Когда мы жили в Жуковском, то отец всякий раз, как на его глазах взлетал или садился самолет, останавливался и долго провожал его взглядом. Я никак этого не мог понять. А стал взрослым и осознал: 50 тонн железа и летит – ну не чудо ли! Вот отец на это чудо всегда и смотрел. Летчиком он не мог быть из-за плохого зрения, но некоторое время был инженером-испытателем. В одном из испытательных полетов они упали, разбились и сутки пролежали в снегу, пока их нашли. У отца после этого развилась астма, и я помню, как его лечили какими-то травами, которые надо было курить – у него был целый портсигар с этими травами. В конце концов астму вылечили.

Наше государство никогда на войну денег не жалело, и когда отец работал в авиации, то очень неплохо зарабатывал. Рассказывал мне о том, как он ездил в Москву, на улицу Горького, в ресторан “Север”, какой там был еврейский повар, который замечательно готовил рыбные блюда: рыба-фиш и другие. Как они шиковали: ходили в белых брюках и белых рубашках, потом покупали вишню, высыпали на блюдо и садились на него в этих белых брюках. В общем, веселая молодость была!

А потом началась война. В октябре 1941-го, когда немцы стремительно рвались к Москве, начался так называемый «драп», когда и начальство, и граждане начали убегать совершенно бесконтрольно и неорганизованно. В ЦАГИ же, где работал отец, находились опытные образцы самолетов, которые никто не эвакуировал, потому что все начальство убежало. Что интересно – там были как наши, так и немецкие самолеты, полученные во время жаркой предвоенной «дружбы». Отец остался с этими самолетами один на один, и тут звонок. Никого нет, отец снимает трубку, а там генерал, командующий эвакуацией, кричит, страшно ругается… Отец вызванивает по телефону другого генерала, по транспорту, и передает приказы. Как сам отец потом за праздничным столом нам рассказывал, один из генералов ему говорит: «Ты не смягчай, не смягчай, повторяй дословно, как я говорю!» 

Таким образом, неожиданно для себя, отец организовал эвакуацию всей техники из ЦАГИ, за что впоследствии получил медаль «За оборону Москвы». И, поскольку у них была техника, а не люди, эшелон двигался очень медленно, пропуская более важные составы. Пока они доехали до Казани, уже наступил декабрь. А в декабре, как известно, началось наше контрнаступление под Москвой, и уже надо было возвращаться. Ведь экспериментальные установки из ЦАГИ не увезешь – это огромные аэродинамические трубы, а вся работа должна была проводиться в этих трубах. Так отец вернулся.

Потом он начал заниматься ракетной техникой – работал над усовершенствованием «Катюш», которые стреляли очень неточно, поэтому говорилось, что они стреляли не по целям, а «по площадям». Стояла задача увеличить точность стрельбы. Идея отца была в том, чтобы всё горючее сгорало, пока ракета идет по стапелям, и чтобы после схода с них горючее уже не горело и ракета не «рыскала». Но работа тянулась долго, и вторая группа, работавшая над той же проблемой, нашла более простое решение. Если грубо, на пальцах, то они надели “трубу” сзади на ракету и “насверлили” по бокам дырок, газ вырывался не только назад, но и в эти дырки, закручивая ракету по оси, таким образом делая ее более стабильной в полете. А их группа успела только к лету 1945-го года, когда война уже кончилась. Но тут началась война с Японией, и он повез свое изделие на Дальний восток. Везли, опять же, очень долго, американцы успели сбросить атомную бомбу, Япония капитулировала. Сам отец говорил, что так и не увидел, как работает его изделие. Но ведь, если задуматься, это же были боевые снаряды!

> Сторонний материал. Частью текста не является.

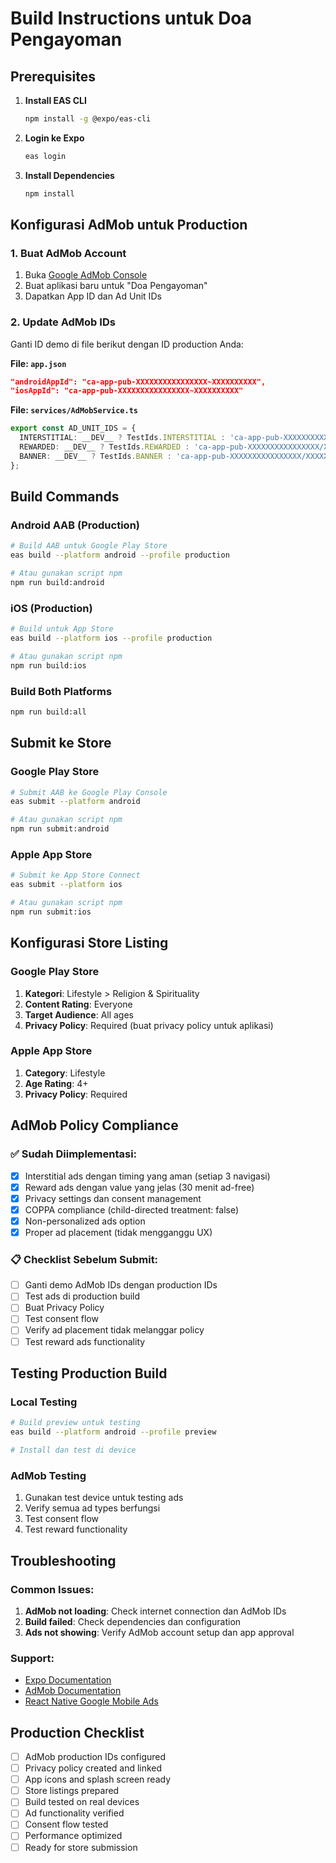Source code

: # Build Instructions untuk Doa Pengayoman

## Prerequisites

1. **Install EAS CLI**
   ```bash
   npm install -g @expo/eas-cli
   ```

2. **Login ke Expo**
   ```bash
   eas login
   ```

3. **Install Dependencies**
   ```bash
   npm install
   ```

## Konfigurasi AdMob untuk Production

### 1. Buat AdMob Account
1. Buka [Google AdMob Console](https://admob.google.com/)
2. Buat aplikasi baru untuk "Doa Pengayoman"
3. Dapatkan App ID dan Ad Unit IDs

### 2. Update AdMob IDs
Ganti ID demo di file berikut dengan ID production Anda:

**File: `app.json`**
```json
"androidAppId": "ca-app-pub-XXXXXXXXXXXXXXXX~XXXXXXXXXX",
"iosAppId": "ca-app-pub-XXXXXXXXXXXXXXXX~XXXXXXXXXX"
```

**File: `services/AdMobService.ts`**
```typescript
export const AD_UNIT_IDS = {
  INTERSTITIAL: __DEV__ ? TestIds.INTERSTITIAL : 'ca-app-pub-XXXXXXXXXXXXXXXX/XXXXXXXXXX',
  REWARDED: __DEV__ ? TestIds.REWARDED : 'ca-app-pub-XXXXXXXXXXXXXXXX/XXXXXXXXXX',
  BANNER: __DEV__ ? TestIds.BANNER : 'ca-app-pub-XXXXXXXXXXXXXXXX/XXXXXXXXXX',
};
```

## Build Commands

### Android AAB (Production)
```bash
# Build AAB untuk Google Play Store
eas build --platform android --profile production

# Atau gunakan script npm
npm run build:android
```

### iOS (Production)
```bash
# Build untuk App Store
eas build --platform ios --profile production

# Atau gunakan script npm
npm run build:ios
```

### Build Both Platforms
```bash
npm run build:all
```

## Submit ke Store

### Google Play Store
```bash
# Submit AAB ke Google Play Console
eas submit --platform android

# Atau gunakan script npm
npm run submit:android
```

### Apple App Store
```bash
# Submit ke App Store Connect
eas submit --platform ios

# Atau gunakan script npm
npm run submit:ios
```

## Konfigurasi Store Listing

### Google Play Store
1. **Kategori**: Lifestyle > Religion & Spirituality
2. **Content Rating**: Everyone
3. **Target Audience**: All ages
4. **Privacy Policy**: Required (buat privacy policy untuk aplikasi)

### Apple App Store
1. **Category**: Lifestyle
2. **Age Rating**: 4+
3. **Privacy Policy**: Required

## AdMob Policy Compliance

### ✅ Sudah Diimplementasi:
- [x] Interstitial ads dengan timing yang aman (setiap 3 navigasi)
- [x] Reward ads dengan value yang jelas (30 menit ad-free)
- [x] Privacy settings dan consent management
- [x] COPPA compliance (child-directed treatment: false)
- [x] Non-personalized ads option
- [x] Proper ad placement (tidak mengganggu UX)

### 📋 Checklist Sebelum Submit:
- [ ] Ganti demo AdMob IDs dengan production IDs
- [ ] Test ads di production build
- [ ] Buat Privacy Policy
- [ ] Test consent flow
- [ ] Verify ad placement tidak melanggar policy
- [ ] Test reward ads functionality

## Testing Production Build

### Local Testing
```bash
# Build preview untuk testing
eas build --platform android --profile preview

# Install dan test di device
```

### AdMob Testing
1. Gunakan test device untuk testing ads
2. Verify semua ad types berfungsi
3. Test consent flow
4. Test reward functionality

## Troubleshooting

### Common Issues:
1. **AdMob not loading**: Check internet connection dan AdMob IDs
2. **Build failed**: Check dependencies dan configuration
3. **Ads not showing**: Verify AdMob account setup dan app approval

### Support:
- [Expo Documentation](https://docs.expo.dev/)
- [AdMob Documentation](https://developers.google.com/admob)
- [React Native Google Mobile Ads](https://docs.page/invertase/react-native-google-mobile-ads)

## Production Checklist

- [ ] AdMob production IDs configured
- [ ] Privacy policy created and linked
- [ ] App icons and splash screen ready
- [ ] Store listings prepared
- [ ] Build tested on real devices
- [ ] Ad functionality verified
- [ ] Consent flow tested
- [ ] Performance optimized
- [ ] Ready for store submission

И я, тогда еще молодой человек, комсомолец, романтик, говорил: «Папа, как ты можешь так говорить?! Это же должно было людей убивать!». Он меня не понимал: «Причем тут это?» Вот это инженер! Он что-то сделал, и он хочет видеть, как это будет работать. Я тот рассказ очень хорошо запомнил, потому что для меня это показатель инженерного мышления, инженерного отношения к жизни.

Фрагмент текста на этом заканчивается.